Triplet loss (better metric learning, preferred for small datasets):

# Anchor, positive (same user), negative (different user)
loss = TripletMarginLoss(anchor, positive, negative, margin=0.3)

Triplet loss explicitly optimizes for same-user embeddings clustering together and different-user embeddings being pushed apart, which directly aligns with inference-time behavior.

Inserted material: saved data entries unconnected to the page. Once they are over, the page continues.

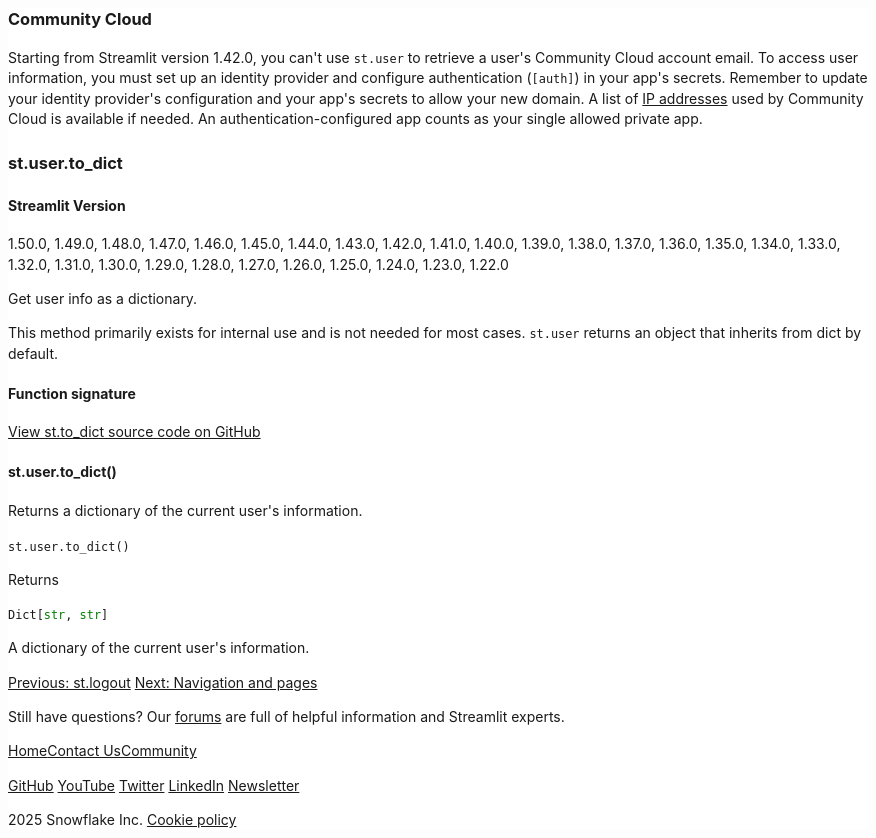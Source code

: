 ### Community Cloud
Starting from Streamlit version 1.42.0, you can't use `st.user` to retrieve a user's Community Cloud account email. To access user information, you must set up an identity provider and configure authentication (`[auth]`) in your app's secrets. Remember to update your identity provider's configuration and your app's secrets to allow your new domain. A list of [IP addresses](/deploy/streamlit-community-cloud/status#ip-addresses) used by Community Cloud is available if needed. An authentication-configured app counts as your single allowed private app.

### st.user.to_dict
#### Streamlit Version
1.50.0, 1.49.0, 1.48.0, 1.47.0, 1.46.0, 1.45.0, 1.44.0, 1.43.0, 1.42.0, 1.41.0, 1.40.0, 1.39.0, 1.38.0, 1.37.0, 1.36.0, 1.35.0, 1.34.0, 1.33.0, 1.32.0, 1.31.0, 1.30.0, 1.29.0, 1.28.0, 1.27.0, 1.26.0, 1.25.0, 1.24.0, 1.23.0, 1.22.0

Get user info as a dictionary.

This method primarily exists for internal use and is not needed for most cases. `st.user` returns an object that inherits from dict by default.

#### Function signature
[View st.to_dict source code on GitHub](https://github.com/streamlit/streamlit/blob/1.50.0/lib/streamlit/user_info.py#L517)

#### st.user.to_dict()
Returns a dictionary of the current user's information.

```python
st.user.to_dict()
```

Returns
```python
Dict[str, str]
```

A dictionary of the current user's information.

[Previous: st.logout](/develop/api-reference/user/st.logout)
[Next: Navigation and pages](/develop/api-reference/navigation)

Still have questions? Our [forums](https://discuss.streamlit.io) are full of helpful information and Streamlit experts.

[Home](/)[Contact Us](mailto:hello@streamlit.io?subject=Contact%20from%20documentation%20)[Community](https://discuss.streamlit.io)

[GitHub](https://github.com/streamlit)
[YouTube](https://www.youtube.com/channel/UC3LD42rjj-Owtxsa6PwGU5Q)
[Twitter](https://twitter.com/streamlit)
[LinkedIn](https://www.linkedin.com/company/streamlit)
[Newsletter](https://info.snowflake.com/streamlit-newsletter-sign-up.html)

2025 Snowflake Inc.
[Cookie policy](https://www.streamlit.io/cookie-policy)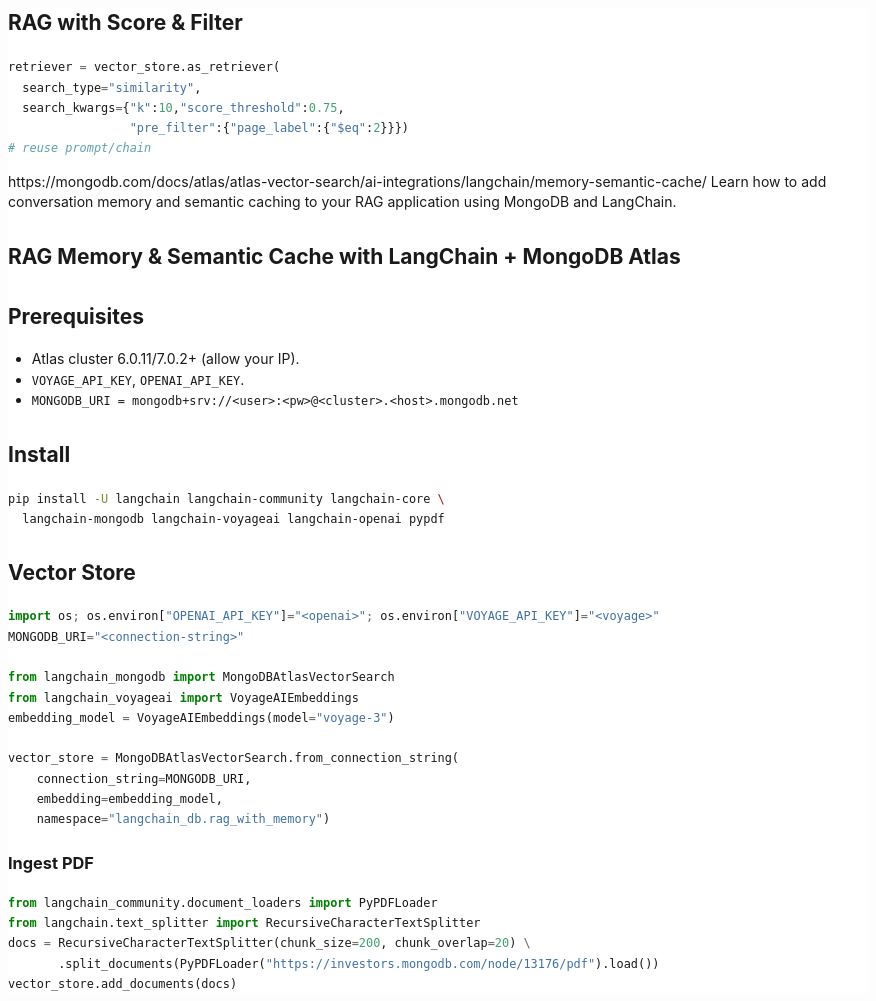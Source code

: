 ## RAG with Score & Filter
```python
retriever = vector_store.as_retriever(
  search_type="similarity",
  search_kwargs={"k":10,"score_threshold":0.75,
                 "pre_filter":{"page_label":{"$eq":2}}})
# reuse prompt/chain
```

</section>
<section>
<title>Add Memory and Semantic Caching to your RAG Applications with LangChain and MongoDB</title>
<url>https://mongodb.com/docs/atlas/atlas-vector-search/ai-integrations/langchain/memory-semantic-cache/</url>
<description>Learn how to add conversation memory and semantic caching to your RAG application using MongoDB and LangChain.</description>


# RAG Memory & Semantic Cache with LangChain + MongoDB Atlas

## Prerequisites
- Atlas cluster 6.0.11/7.0.2+ (allow your IP).  
- `VOYAGE_API_KEY`, `OPENAI_API_KEY`.  
- `MONGODB_URI = mongodb+srv://<user>:<pw>@<cluster>.<host>.mongodb.net`

## Install
```bash
pip install -U langchain langchain-community langchain-core \
  langchain-mongodb langchain-voyageai langchain-openai pypdf
```

## Vector Store
```python
import os; os.environ["OPENAI_API_KEY"]="<openai>"; os.environ["VOYAGE_API_KEY"]="<voyage>"
MONGODB_URI="<connection-string>"

from langchain_mongodb import MongoDBAtlasVectorSearch
from langchain_voyageai import VoyageAIEmbeddings
embedding_model = VoyageAIEmbeddings(model="voyage-3")

vector_store = MongoDBAtlasVectorSearch.from_connection_string(
    connection_string=MONGODB_URI,
    embedding=embedding_model,
    namespace="langchain_db.rag_with_memory")
```

### Ingest PDF
```python
from langchain_community.document_loaders import PyPDFLoader
from langchain.text_splitter import RecursiveCharacterTextSplitter
docs = RecursiveCharacterTextSplitter(chunk_size=200, chunk_overlap=20) \
       .split_documents(PyPDFLoader("https://investors.mongodb.com/node/13176/pdf").load())
vector_store.add_documents(docs)
```
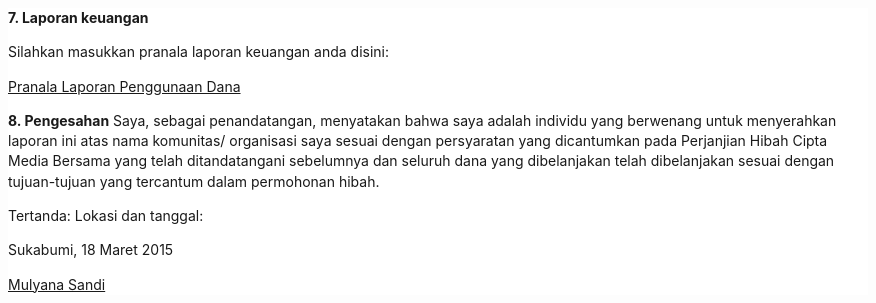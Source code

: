 **7. Laporan keuangan**

  Silahkan masukkan pranala laporan keuangan anda disini:

[Pranala Laporan Penggunaan Dana](http://wiki.ciptamedia.org/wiki/Sistem_Informasi_Integrasi_Kepramukaan_Berbasis_Mobile_dan_Android/Laporan_Penggunaan_Dana)

**8. Pengesahan**
Saya, sebagai penandatangan, menyatakan bahwa saya adalah individu yang berwenang untuk menyerahkan laporan ini atas nama komunitas/ organisasi saya sesuai dengan persyaratan yang dicantumkan pada Perjanjian Hibah Cipta Media Bersama yang telah ditandatangani sebelumnya dan seluruh dana yang dibelanjakan telah dibelanjakan sesuai dengan tujuan-tujuan yang tercantum dalam permohonan hibah.

Tertanda: Lokasi dan tanggal:

Sukabumi, 18 Maret 2015


[Mulyana Sandi](http://wiki.ciptamedia.org/wiki/Mulyana_Sandi)
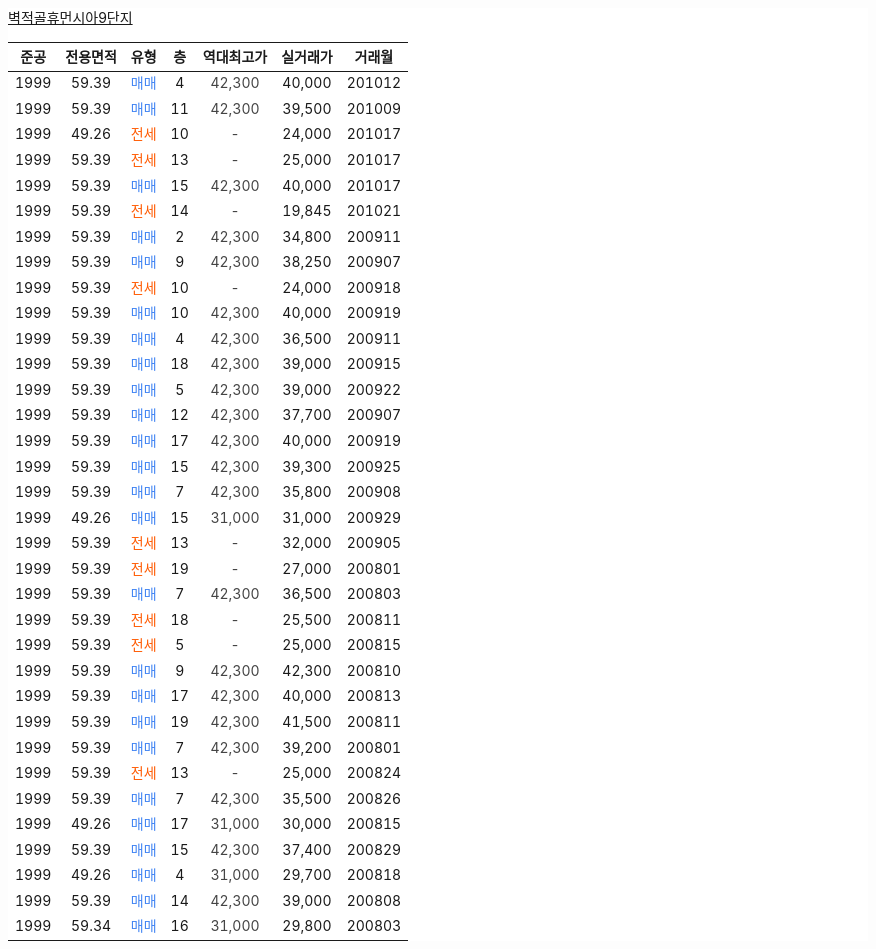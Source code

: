 [벽적골휴먼시아9단지](https://search.naver.com/search.naver?query=%EA%B2%BD%EA%B8%B0%EB%8F%84+%EC%88%98%EC%9B%90%EC%8B%9C+%EC%98%81%ED%86%B5%EA%B5%AC+%EC%98%81%ED%86%B5%EB%8F%99+%EB%B2%BD%EC%A0%81%EA%B3%A8%ED%9C%B4%EB%A8%BC%EC%8B%9C%EC%95%849%EB%8B%A8%EC%A7%80)

|준공|전용면적|유형|층|역대최고가|실거래가|거래월|
|:---:|:---:|:---:|:---:|:---:|:---:|:---:|
|1999|59.39|<span style="color:#4285f3">매매</span>|4|<span style="color:#444444">42,300</span>|40,000|201012|
|1999|59.39|<span style="color:#4285f3">매매</span>|11|<span style="color:#444444">42,300</span>|39,500|201009|
|1999|49.26|<span style="color:#ff5a00">전세</span>|10|<span style="color:#444444">-</span>|24,000|201017|
|1999|59.39|<span style="color:#ff5a00">전세</span>|13|<span style="color:#444444">-</span>|25,000|201017|
|1999|59.39|<span style="color:#4285f3">매매</span>|15|<span style="color:#444444">42,300</span>|40,000|201017|
|1999|59.39|<span style="color:#ff5a00">전세</span>|14|<span style="color:#444444">-</span>|19,845|201021|
|1999|59.39|<span style="color:#4285f3">매매</span>|2|<span style="color:#444444">42,300</span>|34,800|200911|
|1999|59.39|<span style="color:#4285f3">매매</span>|9|<span style="color:#444444">42,300</span>|38,250|200907|
|1999|59.39|<span style="color:#ff5a00">전세</span>|10|<span style="color:#444444">-</span>|24,000|200918|
|1999|59.39|<span style="color:#4285f3">매매</span>|10|<span style="color:#444444">42,300</span>|40,000|200919|
|1999|59.39|<span style="color:#4285f3">매매</span>|4|<span style="color:#444444">42,300</span>|36,500|200911|
|1999|59.39|<span style="color:#4285f3">매매</span>|18|<span style="color:#444444">42,300</span>|39,000|200915|
|1999|59.39|<span style="color:#4285f3">매매</span>|5|<span style="color:#444444">42,300</span>|39,000|200922|
|1999|59.39|<span style="color:#4285f3">매매</span>|12|<span style="color:#444444">42,300</span>|37,700|200907|
|1999|59.39|<span style="color:#4285f3">매매</span>|17|<span style="color:#444444">42,300</span>|40,000|200919|
|1999|59.39|<span style="color:#4285f3">매매</span>|15|<span style="color:#444444">42,300</span>|39,300|200925|
|1999|59.39|<span style="color:#4285f3">매매</span>|7|<span style="color:#444444">42,300</span>|35,800|200908|
|1999|49.26|<span style="color:#4285f3">매매</span>|15|<span style="color:#444444">31,000</span>|31,000|200929|
|1999|59.39|<span style="color:#ff5a00">전세</span>|13|<span style="color:#444444">-</span>|32,000|200905|
|1999|59.39|<span style="color:#ff5a00">전세</span>|19|<span style="color:#444444">-</span>|27,000|200801|
|1999|59.39|<span style="color:#4285f3">매매</span>|7|<span style="color:#444444">42,300</span>|36,500|200803|
|1999|59.39|<span style="color:#ff5a00">전세</span>|18|<span style="color:#444444">-</span>|25,500|200811|
|1999|59.39|<span style="color:#ff5a00">전세</span>|5|<span style="color:#444444">-</span>|25,000|200815|
|1999|59.39|<span style="color:#4285f3">매매</span>|9|<span style="color:#444444">42,300</span>|42,300|200810|
|1999|59.39|<span style="color:#4285f3">매매</span>|17|<span style="color:#444444">42,300</span>|40,000|200813|
|1999|59.39|<span style="color:#4285f3">매매</span>|19|<span style="color:#444444">42,300</span>|41,500|200811|
|1999|59.39|<span style="color:#4285f3">매매</span>|7|<span style="color:#444444">42,300</span>|39,200|200801|
|1999|59.39|<span style="color:#ff5a00">전세</span>|13|<span style="color:#444444">-</span>|25,000|200824|
|1999|59.39|<span style="color:#4285f3">매매</span>|7|<span style="color:#444444">42,300</span>|35,500|200826|
|1999|49.26|<span style="color:#4285f3">매매</span>|17|<span style="color:#444444">31,000</span>|30,000|200815|
|1999|59.39|<span style="color:#4285f3">매매</span>|15|<span style="color:#444444">42,300</span>|37,400|200829|
|1999|49.26|<span style="color:#4285f3">매매</span>|4|<span style="color:#444444">31,000</span>|29,700|200818|
|1999|59.39|<span style="color:#4285f3">매매</span>|14|<span style="color:#444444">42,300</span>|39,000|200808|
|1999|59.34|<span style="color:#4285f3">매매</span>|16|<span style="color:#444444">31,000</span>|29,800|200803|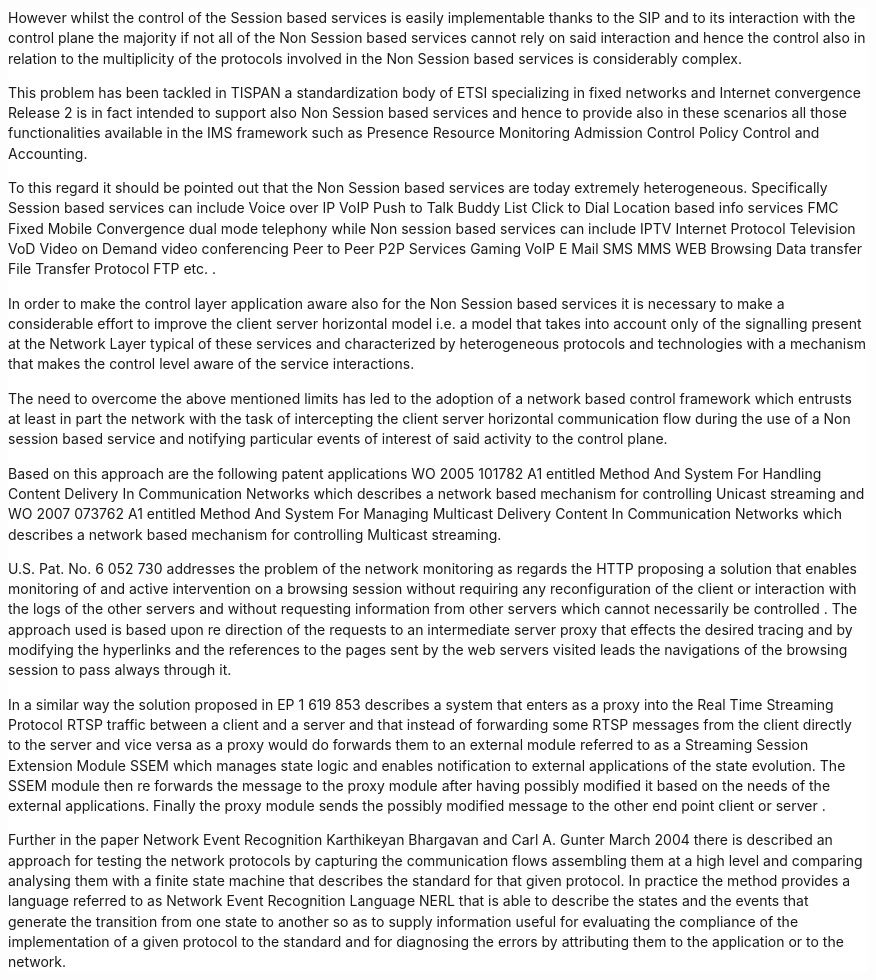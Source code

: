 However whilst the control of the Session based services is easily implementable thanks to the SIP and to its interaction with the control plane the majority if not all of the Non Session based services cannot rely on said interaction and hence the control also in relation to the multiplicity of the protocols involved in the Non Session based services is considerably complex.

This problem has been tackled in TISPAN a standardization body of ETSI specializing in fixed networks and Internet convergence Release 2 is in fact intended to support also Non Session based services and hence to provide also in these scenarios all those functionalities available in the IMS framework such as Presence Resource Monitoring Admission Control Policy Control and Accounting.

To this regard it should be pointed out that the Non Session based services are today extremely heterogeneous. Specifically Session based services can include Voice over IP VoIP Push to Talk Buddy List Click to Dial Location based info services FMC Fixed Mobile Convergence dual mode telephony while Non session based services can include IPTV Internet Protocol Television VoD Video on Demand video conferencing Peer to Peer P2P Services Gaming VoIP E Mail SMS MMS WEB Browsing Data transfer File Transfer Protocol FTP etc. .

In order to make the control layer application aware also for the Non Session based services it is necessary to make a considerable effort to improve the client server horizontal model i.e. a model that takes into account only of the signalling present at the Network Layer typical of these services and characterized by heterogeneous protocols and technologies with a mechanism that makes the control level aware of the service interactions.

The need to overcome the above mentioned limits has led to the adoption of a network based control framework which entrusts at least in part the network with the task of intercepting the client server horizontal communication flow during the use of a Non session based service and notifying particular events of interest of said activity to the control plane.

Based on this approach are the following patent applications WO 2005 101782 A1 entitled Method And System For Handling Content Delivery In Communication Networks which describes a network based mechanism for controlling Unicast streaming and WO 2007 073762 A1 entitled Method And System For Managing Multicast Delivery Content In Communication Networks which describes a network based mechanism for controlling Multicast streaming.

U.S. Pat. No. 6 052 730 addresses the problem of the network monitoring as regards the HTTP proposing a solution that enables monitoring of and active intervention on a browsing session without requiring any reconfiguration of the client or interaction with the logs of the other servers and without requesting information from other servers which cannot necessarily be controlled . The approach used is based upon re direction of the requests to an intermediate server proxy that effects the desired tracing and by modifying the hyperlinks and the references to the pages sent by the web servers visited leads the navigations of the browsing session to pass always through it.

In a similar way the solution proposed in EP 1 619 853 describes a system that enters as a proxy into the Real Time Streaming Protocol RTSP traffic between a client and a server and that instead of forwarding some RTSP messages from the client directly to the server and vice versa as a proxy would do forwards them to an external module referred to as a Streaming Session Extension Module SSEM which manages state logic and enables notification to external applications of the state evolution. The SSEM module then re forwards the message to the proxy module after having possibly modified it based on the needs of the external applications. Finally the proxy module sends the possibly modified message to the other end point client or server .

Further in the paper Network Event Recognition Karthikeyan Bhargavan and Carl A. Gunter March 2004 there is described an approach for testing the network protocols by capturing the communication flows assembling them at a high level and comparing analysing them with a finite state machine that describes the standard for that given protocol. In practice the method provides a language referred to as Network Event Recognition Language NERL that is able to describe the states and the events that generate the transition from one state to another so as to supply information useful for evaluating the compliance of the implementation of a given protocol to the standard and for diagnosing the errors by attributing them to the application or to the network.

Training Data Requirements

Minimum: 5-10 users, ~10 minutes of typing each
Recommended: 50+ users, diverse typing contexts (coding, prose, forms)
Augmentation: apply small timing perturbations to simulate natural variation

Model Output

Fixed-dimension embedding vector, e.g. shape (64,), L2-normalized.

5. Enrollment

Purpose

Build a stable per-user identity embedding from a short natural typing session.

Process

def enroll_user(user_id: str, duration_seconds: int = 120):
    embeddings = []

    # Collect windows during enrollment session
    for window in collect_windows(duration=duration_seconds):
        if window.event_count >= MIN_EVENTS:
            embedding = model.encode(window.to_tensor())
            embeddings.append(embedding)

    # Average embeddings into a single stable identity vector
    identity_embedding = torch.stack(embeddings).mean(dim=0)
    identity_embedding = F.normalize(identity_embedding, dim=-1)

    # Store encrypted
    store.save(user_id, identity_embedding)

Stored Enrollment Record

{
    "user_id":              str,      # unique identifier
    "identity_embedding":   list,     # float32 vector, e.g. 64D
    "enrollment_timestamp": str,      # ISO 8601
    "window_count":         int,      # number of windows averaged
    "mean_dwell":           float,    # used for normalization at inference
    "std_dwell":            float,
    "mean_flight":          float,
    "std_flight":           float,
}

Normalization statistics (mean/std) computed during enrollment are stored alongside the embedding and applied to all future inference windows for this user.

Storage

Embeddings are stored in a locally encrypted file (AES-256). The encryption key is derived from the device's hardware identity or a local keychain entry. No enrollment data is transmitted.

6. Live Inference

Purpose

Continuously score the current typing session against enrolled identity embeddings.

Inference Loop

def inference_loop():
    while session_active:
        window = window_builder.get_next_window()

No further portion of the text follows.